Below is a listing. Write out exactly its lines between the one holding "Purchasing Online Course" and the one holding "and progress monitoring.", inclusive.
___ Dataset excerpts ___
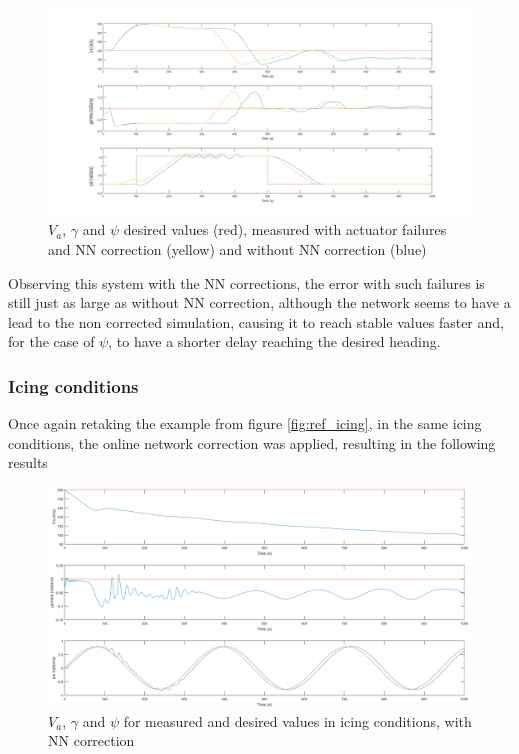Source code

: \begin{figure}[H]
\centering
\includegraphics[width=1.1\textwidth]{Figures/Results/ref_act_failure_NN.png}
\caption[$V_a$, $\gamma$ and $\psi$ measured and desired values on actuation failure with NN correction]{$V_a$, $\gamma$ and $\psi$ desired  values (red), measured with actuator failures and NN correction (yellow) and without NN correction (blue)}
\label{fig:ref_act_fail_NN}
\end{figure}

Observing this system with the NN corrections, the error with such failures is still just as large as without NN correction, although the network seems to have a lead to the non corrected simulation, causing it to reach stable values faster and, for the case of $\psi$, to have a shorter delay reaching the desired heading.  

\subsubsection{Icing conditions}

Once again retaking the example from figure \ref{fig:ref_icing}, in the same icing conditions, the online network correction was applied, resulting in the following results

\begin{figure}[H]
\centering
\includegraphics[width=1.1\textwidth]{Figures/Results/ref_icing_NN.PNG}
\caption[Reference following in icing conditions with NN correction]{$V_a$, $\gamma$ and $\psi$ for measured and desired values in icing conditions, with NN correction}
\label{fig:ref_icing_NN}
\end{figure}

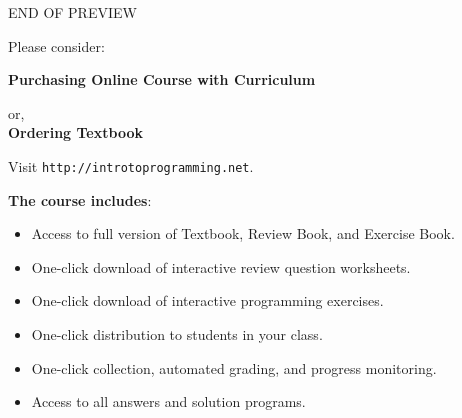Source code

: \documentclass[article,A4,12pt]{llncs}
\newif\iffullversion
\begin{document}
\newpage
\iffullversion
\else
\vbox{}
\vfill
\pagestyle{empty}
    \begin{center}
    {\huge \color{red}END OF PREVIEW}\\[2cm]

\centerline{\Large Please consider:}
\vspace{1cm}

{\Large \bf Purchasing Online Course with Curriculum}
\vspace{1cm}

    {\Large or,}\\[1cm]

{\Large \bf Ordering Textbook}
\vspace{1cm}

    {\Large Visit {\tt http://introtoprogramming.net}. \\[2cm]
}
\end{center}
{\bf The course includes}:
\begin{itemize}
\item Access to full version of Textbook, Review Book, and Exercise Book.
\item One-click download of interactive review question worksheets.
\item One-click download of interactive programming exercises.
\item One-click distribution to students in your class.
\item One-click collection, automated grading, and progress monitoring.
\item Access to all answers and solution programs.
\end{itemize}

\vfill
    
\end{document}
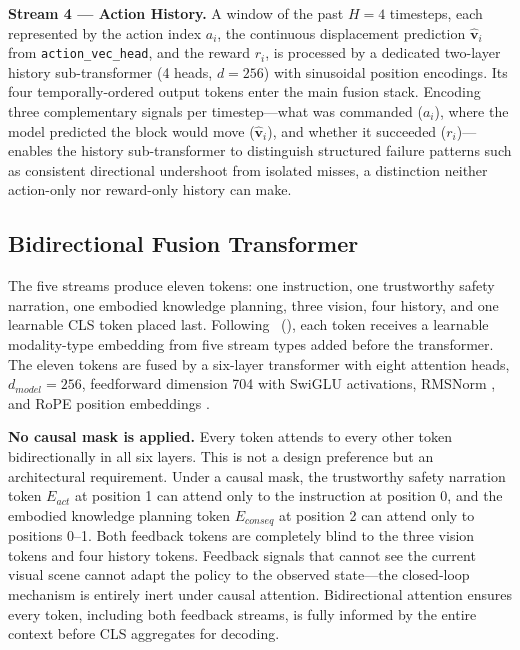 \documentclass[letterpaper]{article} %
\begin{document}
\textbf{Stream 4 --- Action History.} A window of the past $H{=}4$ timesteps, each represented by the action index $a_i$, the continuous displacement prediction $\hat{\mathbf{v}}_i$ from \texttt{action\_vec\_head}, and the reward $r_i$, is processed by a dedicated two-layer history sub-transformer (4 heads, $d{=}256$) with sinusoidal position encodings. Its four temporally-ordered output tokens enter the main fusion stack. Encoding three complementary signals per timestep---what was commanded ($a_i$), where the model predicted the block would move ($\hat{\mathbf{v}}_i$), and whether it succeeded ($r_i$)---enables the history sub-transformer to distinguish structured failure patterns such as consistent directional undershoot from isolated misses, a distinction neither action-only nor reward-only history can make.

\subsection{Bidirectional Fusion Transformer}

The five streams produce eleven tokens: one instruction, one trustworthy safety narration, one embodied knowledge planning, three vision, four history, and one learnable CLS token placed last. Following \citeauthor{kim2021vilt}~(\citeyear{kim2021vilt}), each token receives a learnable modality-type embedding from five stream types added before the transformer. The eleven tokens are fused by a six-layer transformer with eight attention heads, $d_{model}{=}256$, feedforward dimension 704 with SwiGLU \cite{shazeer2020swiglu} activations, RMSNorm \cite{zhang2019rmsnorm}, and RoPE position embeddings \cite{su2021rope}.

\textbf{No causal mask is applied.} Every token attends to every other token bidirectionally in all six layers. This is not a design preference but an architectural requirement. Under a causal mask, the trustworthy safety narration token $E_{act}$ at position 1 can attend only to the instruction at position 0, and the embodied knowledge planning token $E_{conseq}$ at position 2 can attend only to positions 0--1. Both feedback tokens are completely blind to the three vision tokens and four history tokens. Feedback signals that cannot see the current visual scene cannot adapt the policy to the observed state---the closed-loop mechanism is entirely inert under causal attention. Bidirectional attention ensures every token, including both feedback streams, is fully informed by the entire context before CLS aggregates for decoding.
\end{document}
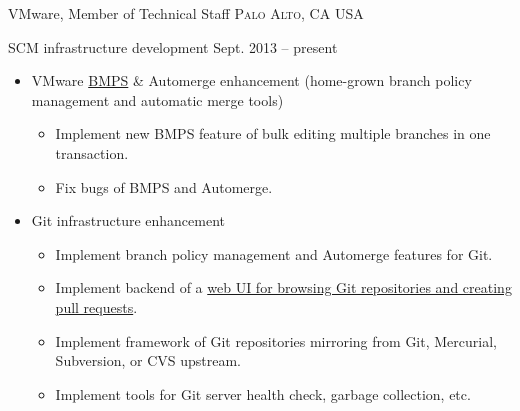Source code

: \documentclass[10pt,letterpaper]{article}
\begin{document}
\headedsection
{VMware, Member of Technical Staff}
{\textsc{Palo Alto, CA USA}} {
\headedsubsection 
{SCM infrastructure development} {Sept. 2013 -- present}
{
    \begin{itemize}
        \item VMware \href{http://bmps.eng.vmware.com}{BMPS} \& Automerge
            enhancement (home-grown branch policy management and automatic
            merge tools)
            \begin{itemize}
                \item Implement new BMPS feature of bulk editing multiple
                    branches in one transaction.
                \item Fix bugs of BMPS and Automerge.
            \end{itemize}
        \item Git infrastructure enhancement
            \begin{itemize}
                \item Implement branch policy management and Automerge features
                    for Git.
                \item Implement backend of a 
                    \href{http://git.eng.vmware.com}{web UI for browsing Git
                    repositories and creating pull requests}.
                \item Implement framework of Git repositories mirroring from
                    Git, Mercurial, Subversion, or CVS upstream.
                \item Implement tools for Git server health check, garbage
                    collection, etc.
            \end{itemize}

    \end{itemize}
}
}
\end{document}
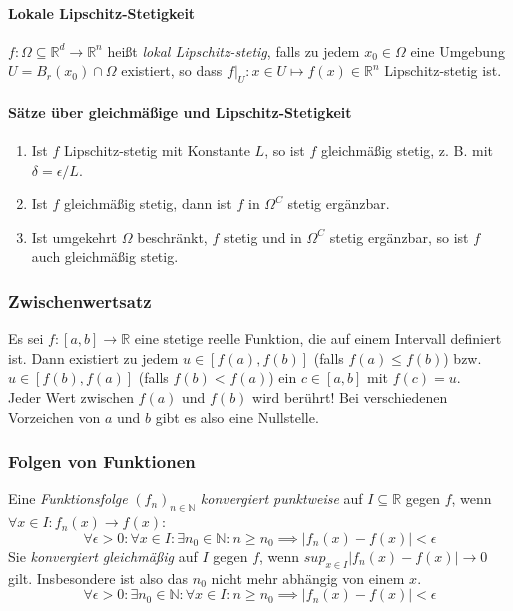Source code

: \documentclass[a4paper, 9pt, DIV=24]{scrartcl}
\newcommand{\N}{\mathbb{N}}
\newcommand{\R}{\mathbb{R}}
\begin{document}
\paragraph{Lokale Lipschitz-Stetigkeit}
$f: \Omega \subseteq \R^d \rightarrow \R^n$ heißt \emph{lokal Lipschitz-stetig},
falls zu jedem $x_0\in\Omega$ eine Umgebung $U = B_r(x_0)\cap\Omega$ existiert,
so dass $f|_U : x \in U \mapsto f(x) \in \R^n$ Lipschitz-stetig ist.


\paragraph{Sätze über gleichmäßige und Lipschitz-Stetigkeit}
\begin{enumerate}[label={(}\arabic*{)}]
 \item Ist $f$ Lipschitz-stetig mit Konstante $L$, so ist $f$ gleichmäßig stetig, z. B. mit $\delta = \epsilon/L$.
 \item Ist $f$ gleichmäßig stetig, dann ist $f$ in $\Omega^C$ stetig ergänzbar.
 \item Ist umgekehrt $\Omega$ beschränkt, $f$ stetig und in $\Omega^C$ stetig ergänzbar, so ist $f$ auch gleichmäßig stetig.
\end{enumerate}

\subsubsection{Zwischenwertsatz}
Es sei $f: [a,b] \to \R$ eine stetige reelle Funktion, die auf einem Intervall definiert ist.
Dann existiert zu jedem $u\in [f(a), f(b)]$ (falls $f(a)\leq f(b)$) bzw. $u\in [f(b), f(a)]$ (falls $f(b)< f(a)$) ein $c\in [a,b]$ mit $f\left(c\right)=u$. \\
     Jeder Wert zwischen $f(a)$ und $f(b)$ wird berührt! Bei verschiedenen Vorzeichen von $a$ und $b$ gibt es also eine Nullstelle.

\subsubsection{Folgen von Funktionen}
Eine \emph{Funktionsfolge} $(f_n)_{n\in\N}$ \emph{konvergiert punktweise} auf $I \subseteq \R$ gegen $f$, wenn $\forall x\in I: f_n(x) \rightarrow f(x)$:
\[ \forall \epsilon > 0: \forall x \in I: \exists n_0 \in \N: n \geq n_0 \implies |f_n(x)-f(x)| < \epsilon \]
Sie \emph{konvergiert gleichmäßig} auf $I$ gegen $f$, wenn $sup_{x\in I} |f_n(x) - f(x)| \rightarrow 0$ gilt.
Insbesondere ist also das $n_0$ nicht mehr abhängig von einem $x$.
\[ \forall \epsilon > 0: \exists n_0 \in \N: \forall x \in I: n \geq n_0 \implies |f_n(x)-f(x)| < \epsilon \]
\end{document}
___
-- Solution for this task --
{\Large \bf Purchasing Online Course with Curriculum}
\vspace{1cm}

    {\Large or,}\\[1cm]

{\Large \bf Ordering Textbook}
\vspace{1cm}

    {\Large Visit {\tt http://introtoprogramming.net}. \\[2cm]
}
\end{center}
{\bf The course includes}:
\begin{itemize}
\item Access to full version of Textbook, Review Book, and Exercise Book.
\item One-click download of interactive review question worksheets.
\item One-click download of interactive programming exercises.
\item One-click distribution to students in your class.
\item One-click collection, automated grading, and progress monitoring.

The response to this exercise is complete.